▼

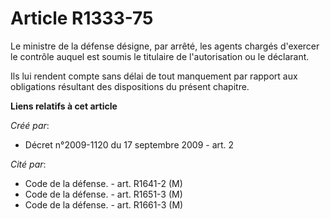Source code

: # Article R1333-75

Le ministre de la défense désigne, par arrêté, les agents chargés d'exercer le contrôle auquel est soumis le titulaire de
l'autorisation ou le déclarant. 

Ils lui rendent compte sans délai de tout manquement par rapport aux obligations résultant des dispositions du présent
chapitre.

**Liens relatifs à cet article**

_Créé par_:

  - Décret n°2009-1120 du 17 septembre 2009 - art. 2

_Cité par_:

  - Code de la défense. - art. R1641-2 (M)
  - Code de la défense. - art. R1651-3 (M)
  - Code de la défense. - art. R1661-3 (M)
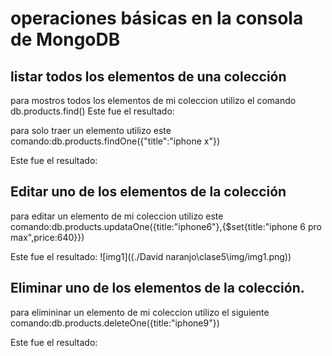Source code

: # operaciones básicas en la consola de MongoDB
## listar todos los elementos de una colección
 para mostros todos los elementos de  mi coleccion  utilizo el comando  db.products.find()
 Este fue el resultado:

para solo traer  un elemento utilizo este comando:db.products.findOne({"title":"iphone x"})

Este fue el resultado:


## Editar uno de los elementos de la colección
para editar un elemento de mi coleccion  utilizo este comando:db.products.updataOne({title:"iphone6"},{$set{title:"iphone 6 pro max",price:640}}) 

Este fue el resultado: ![img1]((./David naranjo\clase5\img/img1.png))
## Eliminar uno de los elementos de la colección.

para elimininar un elemento de mi coleccion utilizo el siguiente comando:db.products.deleteOne({title:"iphone9"})

Este fue el resultado:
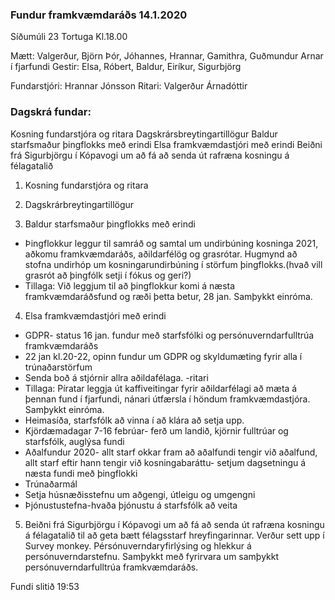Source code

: ### Fundur framkvæmdaráðs 14.1.2020
Síðumúli 23 
Tortuga 
Kl.18.00

Mætt: Valgerður, Björn Þór, Jóhannes, Hrannar,
Gamithra, Guðmundur Arnar í fjarfundi
Gestir: Elsa, Róbert, Baldur, Eiríkur, Sigurbjörg

Fundarstjóri: Hrannar Jónsson
Ritari: Valgerður Árnadóttir

### Dagskrá fundar: 


 Kosning fundarstjóra og ritara 
 Dagskrársbreytingartillögur 
Baldur starfsmaður þingflokks með erindi
Elsa framkvæmdastjóri með erindi
Beiðni frá Sigurbjörgu í Kópavogi um að fá að senda út rafræna kosningu á félagatalið



1. Kosning fundarstjóra og ritara 

2. Dagskrárbreytingartillögur 

3. Baldur starfsmaður þingflokks með erindi
* Þingflokkur leggur til samráð og samtal um undirbúning kosninga 2021, aðkomu framkvæmdaráðs, aðildarfélög og grasrótar. Hugmynd að stofna undirhóp um kosningarundirbúning í störfum þingflokks.(hvað vill grasrót að þingfólk setji í fókus og geri?)
* Tillaga: Við leggjum til að þingflokkur komi á næsta framkvæmdaráðsfund og ræði þetta betur, 28 jan. Samþykkt einróma.

4. Elsa framkvæmdastjóri með erindi
* GDPR- status 16 jan. fundur með starfsfólki og persónuverndarfulltrúa framkvæmdaráðs 
* 22 jan kl.20-22, opinn fundur um GDPR og skyldumæting fyrir alla í trúnaðarstörfum
* Senda boð á stjórnir allra aðildafélaga. -ritari
* Tillaga: Píratar leggja út kaffiveitingar fyrir aðildarfélagi að mæta á þennan fund í fjarfundi, nánari útfærsla í höndum framkvæmdastjóra. Samþykkt einróma.
* Heimasíða, starfsfólk að vinna í að klára að setja upp.
* Kjördæmadagar 7-16 febrúar- ferð um landið, kjörnir fulltrúar og starfsfólk, auglýsa fundi
* Aðalfundur 2020- allt starf okkar fram að aðalfundi tengir við aðalfund, allt starf eftir hann tengir við kosningabaráttu- setjum dagsetningu á næsta fundi með þingflokki
* Trúnaðarmál
* Setja húsnæðisstefnu um aðgengi, útleigu og umgengni
* Þjónustustefna-hvaða þjónustu á starfsfólk að veita

5. Beiðni frá Sigurbjörgu í Kópavogi um að fá að senda út rafræna kosningu á félagatalið til að geta bætt félagsstarf hreyfingarinnar. Verður sett upp í Survey monkey. Pérsónuverndaryfirlýsing og hlekkur á persónuverndarstefnu.
Samþykkt með fyrirvara um samþykkt persónuverndarfulltrúa framkvæmdaráðs.

Fundi slitið 19:53

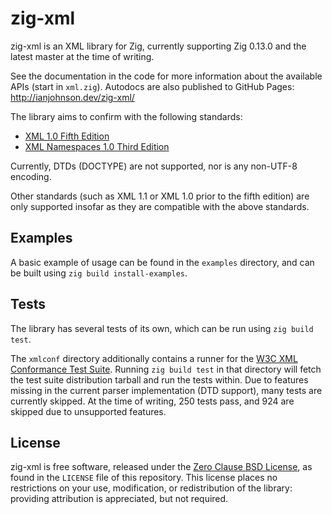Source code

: # zig-xml

zig-xml is an XML library for Zig, currently supporting Zig 0.13.0 and the
latest master at the time of writing.

See the documentation in the code for more information about the available APIs
(start in `xml.zig`). Autodocs are also published to GitHub Pages:
http://ianjohnson.dev/zig-xml/

The library aims to confirm with the following standards:

- [XML 1.0 Fifth Edition](https://www.w3.org/TR/2008/REC-xml-20081126/)
- [XML Namespaces 1.0 Third Edition](https://www.w3.org/TR/2009/REC-xml-names-20091208/)

Currently, DTDs (DOCTYPE) are not supported, nor is any non-UTF-8 encoding.

Other standards (such as XML 1.1 or XML 1.0 prior to the fifth edition) are only
supported insofar as they are compatible with the above standards.

## Examples

A basic example of usage can be found in the `examples` directory, and can be
built using `zig build install-examples`.

## Tests

The library has several tests of its own, which can be run using `zig build test`.

The `xmlconf` directory additionally contains a runner for the [W3C XML
Conformance Test Suite](https://www.w3.org/XML/Test/). Running `zig build test`
in that directory will fetch the test suite distribution tarball and run the
tests within. Due to features missing in the current parser implementation (DTD
support), many tests are currently skipped. At the time of writing, 250 tests
pass, and 924 are skipped due to unsupported features.

## License

zig-xml is free software, released under the [Zero Clause BSD
License](https://spdx.org/licenses/0BSD.html), as found in the `LICENSE` file of
this repository. This license places no restrictions on your use, modification,
or redistribution of the library: providing attribution is appreciated, but not
required.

▲

Exercise brief> Starting at the first line of the records and stopping after the line with "consola de MongoDB", copy each line exactly; pictures stay out.

Response>
Source code

: # Article R1333-75

Le ministre de la défense désigne, par arrêté, les agents chargés d'exercer le contrôle auquel est soumis le titulaire de
l'autorisation ou le déclarant. 

Ils lui rendent compte sans délai de tout manquement par rapport aux obligations résultant des dispositions du présent
chapitre.

**Liens relatifs à cet article**

_Créé par_:

  - Décret n°2009-1120 du 17 septembre 2009 - art. 2

_Cité par_:

  - Code de la défense. - art. R1641-2 (M)
  - Code de la défense. - art. R1651-3 (M)
  - Code de la défense. - art. R1661-3 (M)
Source code

: # operaciones básicas en la consola de MongoDB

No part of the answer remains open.